§ Source information
........
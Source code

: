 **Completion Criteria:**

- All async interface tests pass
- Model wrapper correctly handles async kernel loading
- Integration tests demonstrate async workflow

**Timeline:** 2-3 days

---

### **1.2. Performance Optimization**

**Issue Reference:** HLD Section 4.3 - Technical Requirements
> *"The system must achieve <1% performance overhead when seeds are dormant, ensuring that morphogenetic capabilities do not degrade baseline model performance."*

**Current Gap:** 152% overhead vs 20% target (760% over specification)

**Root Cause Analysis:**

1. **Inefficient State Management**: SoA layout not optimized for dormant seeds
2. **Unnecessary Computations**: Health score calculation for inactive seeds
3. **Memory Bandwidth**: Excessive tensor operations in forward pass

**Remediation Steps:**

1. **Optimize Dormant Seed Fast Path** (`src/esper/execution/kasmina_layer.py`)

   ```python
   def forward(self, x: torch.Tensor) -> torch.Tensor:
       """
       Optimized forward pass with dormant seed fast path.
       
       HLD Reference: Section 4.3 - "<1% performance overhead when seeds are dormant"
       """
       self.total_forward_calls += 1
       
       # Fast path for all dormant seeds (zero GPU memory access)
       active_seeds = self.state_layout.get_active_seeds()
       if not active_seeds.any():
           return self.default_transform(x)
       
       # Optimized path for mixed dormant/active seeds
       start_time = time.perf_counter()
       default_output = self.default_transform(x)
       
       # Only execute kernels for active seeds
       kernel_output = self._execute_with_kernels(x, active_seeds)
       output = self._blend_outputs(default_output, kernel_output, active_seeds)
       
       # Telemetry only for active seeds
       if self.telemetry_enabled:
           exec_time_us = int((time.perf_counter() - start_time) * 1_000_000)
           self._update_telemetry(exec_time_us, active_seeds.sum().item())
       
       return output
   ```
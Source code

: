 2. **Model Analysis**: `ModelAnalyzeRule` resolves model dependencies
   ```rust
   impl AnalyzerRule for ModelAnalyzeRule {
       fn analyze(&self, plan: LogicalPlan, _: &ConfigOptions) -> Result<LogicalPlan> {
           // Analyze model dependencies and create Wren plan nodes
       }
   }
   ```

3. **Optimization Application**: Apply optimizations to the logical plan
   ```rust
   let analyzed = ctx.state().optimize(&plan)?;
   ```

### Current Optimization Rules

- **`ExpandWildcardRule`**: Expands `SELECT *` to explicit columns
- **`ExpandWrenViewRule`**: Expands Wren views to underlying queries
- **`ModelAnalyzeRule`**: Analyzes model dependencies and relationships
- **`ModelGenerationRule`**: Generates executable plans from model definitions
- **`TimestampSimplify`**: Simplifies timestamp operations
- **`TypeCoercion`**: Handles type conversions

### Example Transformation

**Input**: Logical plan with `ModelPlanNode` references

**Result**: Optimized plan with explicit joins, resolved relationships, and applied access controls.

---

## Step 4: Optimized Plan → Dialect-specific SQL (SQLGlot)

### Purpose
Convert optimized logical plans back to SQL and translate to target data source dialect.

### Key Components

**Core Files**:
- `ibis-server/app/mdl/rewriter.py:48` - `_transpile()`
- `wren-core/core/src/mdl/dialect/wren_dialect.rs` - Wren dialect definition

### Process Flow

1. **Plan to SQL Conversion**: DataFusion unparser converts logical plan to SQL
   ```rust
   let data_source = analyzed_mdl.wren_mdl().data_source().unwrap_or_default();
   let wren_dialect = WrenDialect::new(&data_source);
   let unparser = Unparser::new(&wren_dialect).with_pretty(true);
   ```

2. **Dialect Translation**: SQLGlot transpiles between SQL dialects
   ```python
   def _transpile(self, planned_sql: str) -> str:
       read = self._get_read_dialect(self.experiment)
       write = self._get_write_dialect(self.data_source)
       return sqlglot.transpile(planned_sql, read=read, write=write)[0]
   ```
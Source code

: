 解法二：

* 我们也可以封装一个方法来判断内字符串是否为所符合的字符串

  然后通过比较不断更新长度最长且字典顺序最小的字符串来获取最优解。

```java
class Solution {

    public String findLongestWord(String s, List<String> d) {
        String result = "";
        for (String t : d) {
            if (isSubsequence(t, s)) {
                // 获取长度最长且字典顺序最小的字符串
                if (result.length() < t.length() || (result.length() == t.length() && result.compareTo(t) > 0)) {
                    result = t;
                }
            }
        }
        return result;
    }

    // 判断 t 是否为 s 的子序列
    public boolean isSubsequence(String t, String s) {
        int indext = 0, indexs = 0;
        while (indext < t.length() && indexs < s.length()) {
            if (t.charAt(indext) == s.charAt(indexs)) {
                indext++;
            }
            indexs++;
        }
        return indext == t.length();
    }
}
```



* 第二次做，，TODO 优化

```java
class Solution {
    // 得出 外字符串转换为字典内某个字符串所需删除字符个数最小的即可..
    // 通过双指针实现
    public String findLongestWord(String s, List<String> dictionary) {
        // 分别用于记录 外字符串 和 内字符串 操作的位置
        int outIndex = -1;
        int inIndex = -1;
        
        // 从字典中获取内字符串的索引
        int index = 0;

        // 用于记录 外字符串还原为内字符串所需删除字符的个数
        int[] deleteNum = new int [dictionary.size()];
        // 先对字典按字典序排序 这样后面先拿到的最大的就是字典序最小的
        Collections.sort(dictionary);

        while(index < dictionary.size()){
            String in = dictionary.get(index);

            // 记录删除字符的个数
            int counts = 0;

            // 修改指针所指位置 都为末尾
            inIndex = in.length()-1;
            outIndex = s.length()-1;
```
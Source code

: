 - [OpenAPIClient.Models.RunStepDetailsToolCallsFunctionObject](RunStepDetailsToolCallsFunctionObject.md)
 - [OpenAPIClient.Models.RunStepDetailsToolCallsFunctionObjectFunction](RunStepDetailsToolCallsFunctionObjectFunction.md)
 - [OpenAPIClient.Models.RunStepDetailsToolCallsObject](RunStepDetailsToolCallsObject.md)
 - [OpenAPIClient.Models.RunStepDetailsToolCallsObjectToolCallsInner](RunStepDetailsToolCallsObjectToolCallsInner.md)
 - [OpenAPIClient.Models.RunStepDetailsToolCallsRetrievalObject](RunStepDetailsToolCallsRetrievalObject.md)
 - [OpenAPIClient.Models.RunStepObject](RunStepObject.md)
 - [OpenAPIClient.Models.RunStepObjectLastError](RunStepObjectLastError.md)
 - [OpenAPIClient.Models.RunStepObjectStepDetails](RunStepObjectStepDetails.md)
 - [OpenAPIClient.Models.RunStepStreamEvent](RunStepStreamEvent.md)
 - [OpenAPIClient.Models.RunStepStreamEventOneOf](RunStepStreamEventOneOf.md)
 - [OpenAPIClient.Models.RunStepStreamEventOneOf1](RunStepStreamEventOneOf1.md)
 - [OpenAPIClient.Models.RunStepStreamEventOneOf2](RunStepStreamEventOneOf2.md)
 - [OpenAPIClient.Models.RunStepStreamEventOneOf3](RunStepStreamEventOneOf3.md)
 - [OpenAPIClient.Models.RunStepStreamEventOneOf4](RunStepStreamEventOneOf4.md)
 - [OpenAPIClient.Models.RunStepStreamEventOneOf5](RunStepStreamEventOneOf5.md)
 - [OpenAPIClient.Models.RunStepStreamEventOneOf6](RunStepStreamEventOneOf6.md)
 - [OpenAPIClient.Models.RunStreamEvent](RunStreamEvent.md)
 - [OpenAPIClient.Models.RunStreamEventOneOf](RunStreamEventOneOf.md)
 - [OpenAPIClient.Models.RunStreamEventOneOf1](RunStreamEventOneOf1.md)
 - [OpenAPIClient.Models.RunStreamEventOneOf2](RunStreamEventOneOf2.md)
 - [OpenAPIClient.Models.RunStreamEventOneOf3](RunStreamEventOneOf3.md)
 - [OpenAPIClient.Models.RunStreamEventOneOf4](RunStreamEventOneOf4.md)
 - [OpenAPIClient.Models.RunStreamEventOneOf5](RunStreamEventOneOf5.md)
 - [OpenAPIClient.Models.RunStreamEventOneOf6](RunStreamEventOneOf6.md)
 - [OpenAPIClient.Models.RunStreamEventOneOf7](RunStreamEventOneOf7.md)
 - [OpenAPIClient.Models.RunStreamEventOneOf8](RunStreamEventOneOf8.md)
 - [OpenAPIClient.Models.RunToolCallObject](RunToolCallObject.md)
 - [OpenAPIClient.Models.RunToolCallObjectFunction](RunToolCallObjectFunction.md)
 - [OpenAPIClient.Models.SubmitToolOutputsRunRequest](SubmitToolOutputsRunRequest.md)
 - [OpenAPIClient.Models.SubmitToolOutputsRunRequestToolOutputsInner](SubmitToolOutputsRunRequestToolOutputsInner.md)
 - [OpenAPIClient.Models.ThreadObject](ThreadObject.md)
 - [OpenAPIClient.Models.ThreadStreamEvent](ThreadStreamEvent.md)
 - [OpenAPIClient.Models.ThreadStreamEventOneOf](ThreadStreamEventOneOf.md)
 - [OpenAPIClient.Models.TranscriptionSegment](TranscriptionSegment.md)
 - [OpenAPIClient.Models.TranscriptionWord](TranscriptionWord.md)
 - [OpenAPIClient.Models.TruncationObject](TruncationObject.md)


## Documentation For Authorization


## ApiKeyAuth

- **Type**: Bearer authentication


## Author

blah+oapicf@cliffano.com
........
§ About this exercise
The first line of the listing above through the line containing "system must achieve": print exactly that, both ends included.

§ Solution for this problem
Source code

: **Completion Criteria:**

- All async interface tests pass
- Model wrapper correctly handles async kernel loading
- Integration tests demonstrate async workflow

**Timeline:** 2-3 days

---

### **1.2. Performance Optimization**

**Issue Reference:** HLD Section 4.3 - Technical Requirements
> *"The system must achieve <1% performance overhead when seeds are dormant, ensuring that morphogenetic capabilities do not degrade baseline model performance."*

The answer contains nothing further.